** DATA follows **

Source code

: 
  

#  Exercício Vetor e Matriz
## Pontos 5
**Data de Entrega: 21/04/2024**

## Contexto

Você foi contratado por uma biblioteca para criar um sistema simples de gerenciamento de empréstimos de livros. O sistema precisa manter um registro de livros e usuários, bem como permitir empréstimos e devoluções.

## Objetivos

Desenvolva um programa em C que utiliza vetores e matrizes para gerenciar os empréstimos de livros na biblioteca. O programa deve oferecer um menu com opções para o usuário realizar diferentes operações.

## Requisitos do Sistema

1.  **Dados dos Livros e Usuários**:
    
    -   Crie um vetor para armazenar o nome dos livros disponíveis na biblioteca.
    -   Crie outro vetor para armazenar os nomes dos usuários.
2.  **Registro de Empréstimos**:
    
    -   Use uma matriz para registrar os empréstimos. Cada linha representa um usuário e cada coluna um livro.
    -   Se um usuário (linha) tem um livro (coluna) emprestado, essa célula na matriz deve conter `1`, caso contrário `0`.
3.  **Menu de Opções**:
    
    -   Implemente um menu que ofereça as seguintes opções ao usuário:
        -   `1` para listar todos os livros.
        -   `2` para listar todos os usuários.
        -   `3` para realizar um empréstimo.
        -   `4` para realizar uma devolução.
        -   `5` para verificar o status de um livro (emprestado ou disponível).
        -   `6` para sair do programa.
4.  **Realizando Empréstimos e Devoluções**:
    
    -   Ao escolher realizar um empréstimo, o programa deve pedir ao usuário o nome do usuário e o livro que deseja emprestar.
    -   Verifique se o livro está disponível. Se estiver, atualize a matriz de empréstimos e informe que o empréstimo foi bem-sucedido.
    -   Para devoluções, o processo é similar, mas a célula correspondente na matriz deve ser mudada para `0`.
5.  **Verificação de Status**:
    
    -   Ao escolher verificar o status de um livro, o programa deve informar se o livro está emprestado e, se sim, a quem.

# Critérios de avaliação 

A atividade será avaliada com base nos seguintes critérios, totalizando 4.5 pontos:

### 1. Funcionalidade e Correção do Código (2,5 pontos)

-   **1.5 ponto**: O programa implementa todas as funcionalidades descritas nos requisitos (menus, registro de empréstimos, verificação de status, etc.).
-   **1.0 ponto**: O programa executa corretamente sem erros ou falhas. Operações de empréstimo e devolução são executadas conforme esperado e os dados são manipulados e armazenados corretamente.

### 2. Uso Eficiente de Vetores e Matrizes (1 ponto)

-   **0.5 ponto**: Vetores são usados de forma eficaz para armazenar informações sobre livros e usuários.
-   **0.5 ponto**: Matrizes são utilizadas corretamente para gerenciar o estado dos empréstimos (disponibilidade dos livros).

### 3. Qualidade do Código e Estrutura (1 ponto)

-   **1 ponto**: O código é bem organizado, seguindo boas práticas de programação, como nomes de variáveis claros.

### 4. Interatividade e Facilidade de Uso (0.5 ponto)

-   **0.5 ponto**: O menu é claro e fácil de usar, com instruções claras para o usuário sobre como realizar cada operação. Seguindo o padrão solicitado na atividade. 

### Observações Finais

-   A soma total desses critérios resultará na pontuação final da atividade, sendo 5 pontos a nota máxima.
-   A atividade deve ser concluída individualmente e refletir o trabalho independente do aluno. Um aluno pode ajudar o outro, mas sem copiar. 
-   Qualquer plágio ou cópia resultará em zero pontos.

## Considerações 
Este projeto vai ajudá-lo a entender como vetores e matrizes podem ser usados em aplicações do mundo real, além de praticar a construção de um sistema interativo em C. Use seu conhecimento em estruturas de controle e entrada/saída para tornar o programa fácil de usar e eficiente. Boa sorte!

** End of DATA **
** DATA follows **

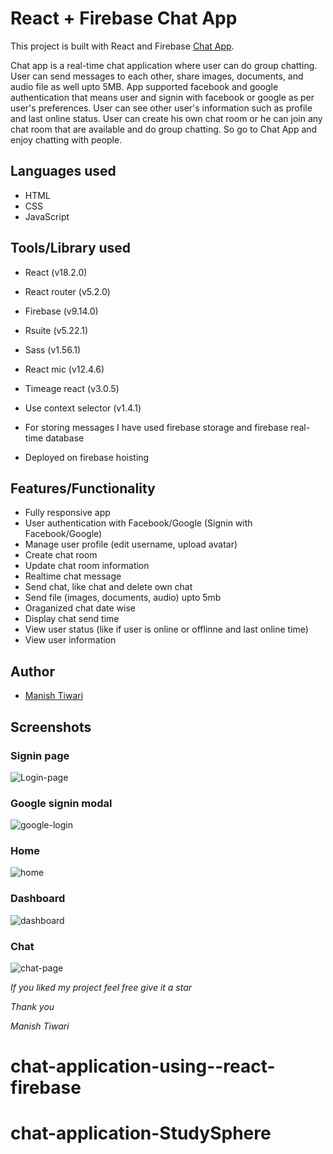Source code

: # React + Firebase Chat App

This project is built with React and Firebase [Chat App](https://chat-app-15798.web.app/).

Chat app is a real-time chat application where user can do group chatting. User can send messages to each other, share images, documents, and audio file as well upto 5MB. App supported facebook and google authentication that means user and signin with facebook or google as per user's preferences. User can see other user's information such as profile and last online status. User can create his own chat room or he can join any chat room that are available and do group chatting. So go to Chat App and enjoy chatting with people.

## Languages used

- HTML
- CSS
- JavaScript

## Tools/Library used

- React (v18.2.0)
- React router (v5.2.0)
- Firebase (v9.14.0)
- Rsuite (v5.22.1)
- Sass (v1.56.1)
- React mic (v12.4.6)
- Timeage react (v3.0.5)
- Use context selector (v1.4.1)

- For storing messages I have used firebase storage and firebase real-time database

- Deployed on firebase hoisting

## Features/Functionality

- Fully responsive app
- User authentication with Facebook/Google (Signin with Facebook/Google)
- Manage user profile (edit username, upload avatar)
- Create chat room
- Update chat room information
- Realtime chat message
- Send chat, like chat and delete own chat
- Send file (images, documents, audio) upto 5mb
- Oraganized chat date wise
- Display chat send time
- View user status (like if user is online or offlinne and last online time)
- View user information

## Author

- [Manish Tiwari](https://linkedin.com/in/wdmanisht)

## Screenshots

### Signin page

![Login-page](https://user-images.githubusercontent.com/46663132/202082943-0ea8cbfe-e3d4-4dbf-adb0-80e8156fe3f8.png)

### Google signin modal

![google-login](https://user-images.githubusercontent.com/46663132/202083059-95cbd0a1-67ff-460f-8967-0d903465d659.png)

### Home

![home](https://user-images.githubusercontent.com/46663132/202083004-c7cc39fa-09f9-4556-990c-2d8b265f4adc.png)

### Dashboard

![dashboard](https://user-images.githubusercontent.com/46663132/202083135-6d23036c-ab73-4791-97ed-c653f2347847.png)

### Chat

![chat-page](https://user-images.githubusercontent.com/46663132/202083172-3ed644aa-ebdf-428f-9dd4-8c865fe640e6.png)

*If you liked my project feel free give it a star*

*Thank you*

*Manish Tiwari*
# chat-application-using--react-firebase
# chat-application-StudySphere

** End of DATA **
** DATA follows **

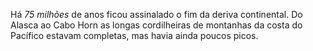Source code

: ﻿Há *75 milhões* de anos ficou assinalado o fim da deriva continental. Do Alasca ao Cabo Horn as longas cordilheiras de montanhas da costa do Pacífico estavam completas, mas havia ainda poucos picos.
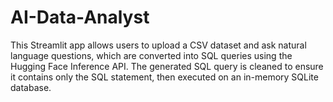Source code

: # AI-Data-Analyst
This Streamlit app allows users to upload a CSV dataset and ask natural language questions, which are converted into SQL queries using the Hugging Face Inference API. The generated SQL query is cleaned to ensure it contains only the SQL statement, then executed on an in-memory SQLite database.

** End of DATA **

• _ACTIVITY_
Filter the entries down to the lines with the word "audio" in them.

• _ANSWER BOX_
Chat app is a real-time chat application where user can do group chatting. User can send messages to each other, share images, documents, and audio file as well upto 5MB. App supported facebook and google authentication that means user and signin with facebook or google as per user's preferences. User can see other user's information such as profile and last online status. User can create his own chat room or he can join any chat room that are available and do group chatting. So go to Chat App and enjoy chatting with people.
- Send file (images, documents, audio) upto 5mb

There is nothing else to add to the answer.